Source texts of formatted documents

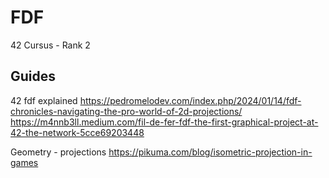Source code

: # FDF
42 Cursus - Rank 2


## Guides

42 fdf explained
  https://pedromelodev.com/index.php/2024/01/14/fdf-chronicles-navigating-the-pro-world-of-2d-projections/
https://m4nnb3ll.medium.com/fil-de-fer-fdf-the-first-graphical-project-at-42-the-network-5cce69203448
  
Geometry - projections
  https://pikuma.com/blog/isometric-projection-in-games
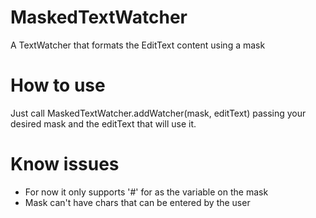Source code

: # MaskedTextWatcher

A TextWatcher that formats the EditText content using a mask

# How to use
Just call MaskedTextWatcher.addWatcher(mask, editText) passing your desired mask and the editText that will use it.


# Know issues
- For now it only supports '#' for as the variable on the mask
- Mask can't have chars that can be entered by the user

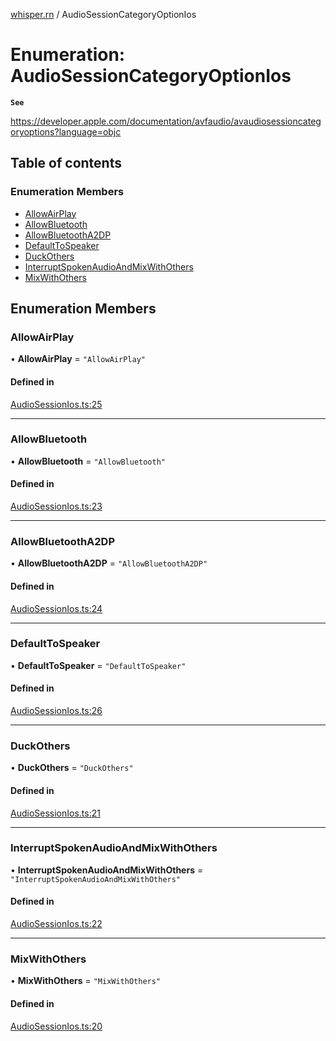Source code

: [whisper.rn](../README.md) / AudioSessionCategoryOptionIos

# Enumeration: AudioSessionCategoryOptionIos

**`See`**

https://developer.apple.com/documentation/avfaudio/avaudiosessioncategoryoptions?language=objc

## Table of contents

### Enumeration Members

- [AllowAirPlay](AudioSessionCategoryOptionIos.md#allowairplay)
- [AllowBluetooth](AudioSessionCategoryOptionIos.md#allowbluetooth)
- [AllowBluetoothA2DP](AudioSessionCategoryOptionIos.md#allowbluetootha2dp)
- [DefaultToSpeaker](AudioSessionCategoryOptionIos.md#defaulttospeaker)
- [DuckOthers](AudioSessionCategoryOptionIos.md#duckothers)
- [InterruptSpokenAudioAndMixWithOthers](AudioSessionCategoryOptionIos.md#interruptspokenaudioandmixwithothers)
- [MixWithOthers](AudioSessionCategoryOptionIos.md#mixwithothers)

## Enumeration Members

### AllowAirPlay

• **AllowAirPlay** = ``"AllowAirPlay"``

#### Defined in

[AudioSessionIos.ts:25](https://github.com/mybigday/whisper.rn/blob/ca8e344/src/AudioSessionIos.ts#L25)

___

### AllowBluetooth

• **AllowBluetooth** = ``"AllowBluetooth"``

#### Defined in

[AudioSessionIos.ts:23](https://github.com/mybigday/whisper.rn/blob/ca8e344/src/AudioSessionIos.ts#L23)

___

### AllowBluetoothA2DP

• **AllowBluetoothA2DP** = ``"AllowBluetoothA2DP"``

#### Defined in

[AudioSessionIos.ts:24](https://github.com/mybigday/whisper.rn/blob/ca8e344/src/AudioSessionIos.ts#L24)

___

### DefaultToSpeaker

• **DefaultToSpeaker** = ``"DefaultToSpeaker"``

#### Defined in

[AudioSessionIos.ts:26](https://github.com/mybigday/whisper.rn/blob/ca8e344/src/AudioSessionIos.ts#L26)

___

### DuckOthers

• **DuckOthers** = ``"DuckOthers"``

#### Defined in

[AudioSessionIos.ts:21](https://github.com/mybigday/whisper.rn/blob/ca8e344/src/AudioSessionIos.ts#L21)

___

### InterruptSpokenAudioAndMixWithOthers

• **InterruptSpokenAudioAndMixWithOthers** = ``"InterruptSpokenAudioAndMixWithOthers"``

#### Defined in

[AudioSessionIos.ts:22](https://github.com/mybigday/whisper.rn/blob/ca8e344/src/AudioSessionIos.ts#L22)

___

### MixWithOthers

• **MixWithOthers** = ``"MixWithOthers"``

#### Defined in

[AudioSessionIos.ts:20](https://github.com/mybigday/whisper.rn/blob/ca8e344/src/AudioSessionIos.ts#L20)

Task instructions:
Search the data for "InterruptSpokenAudioAndMixWithOthers". Copy each line that has it.

Written solution:
- [InterruptSpokenAudioAndMixWithOthers](AudioSessionCategoryOptionIos.md#interruptspokenaudioandmixwithothers)
### InterruptSpokenAudioAndMixWithOthers
• **InterruptSpokenAudioAndMixWithOthers** = ``"InterruptSpokenAudioAndMixWithOthers"``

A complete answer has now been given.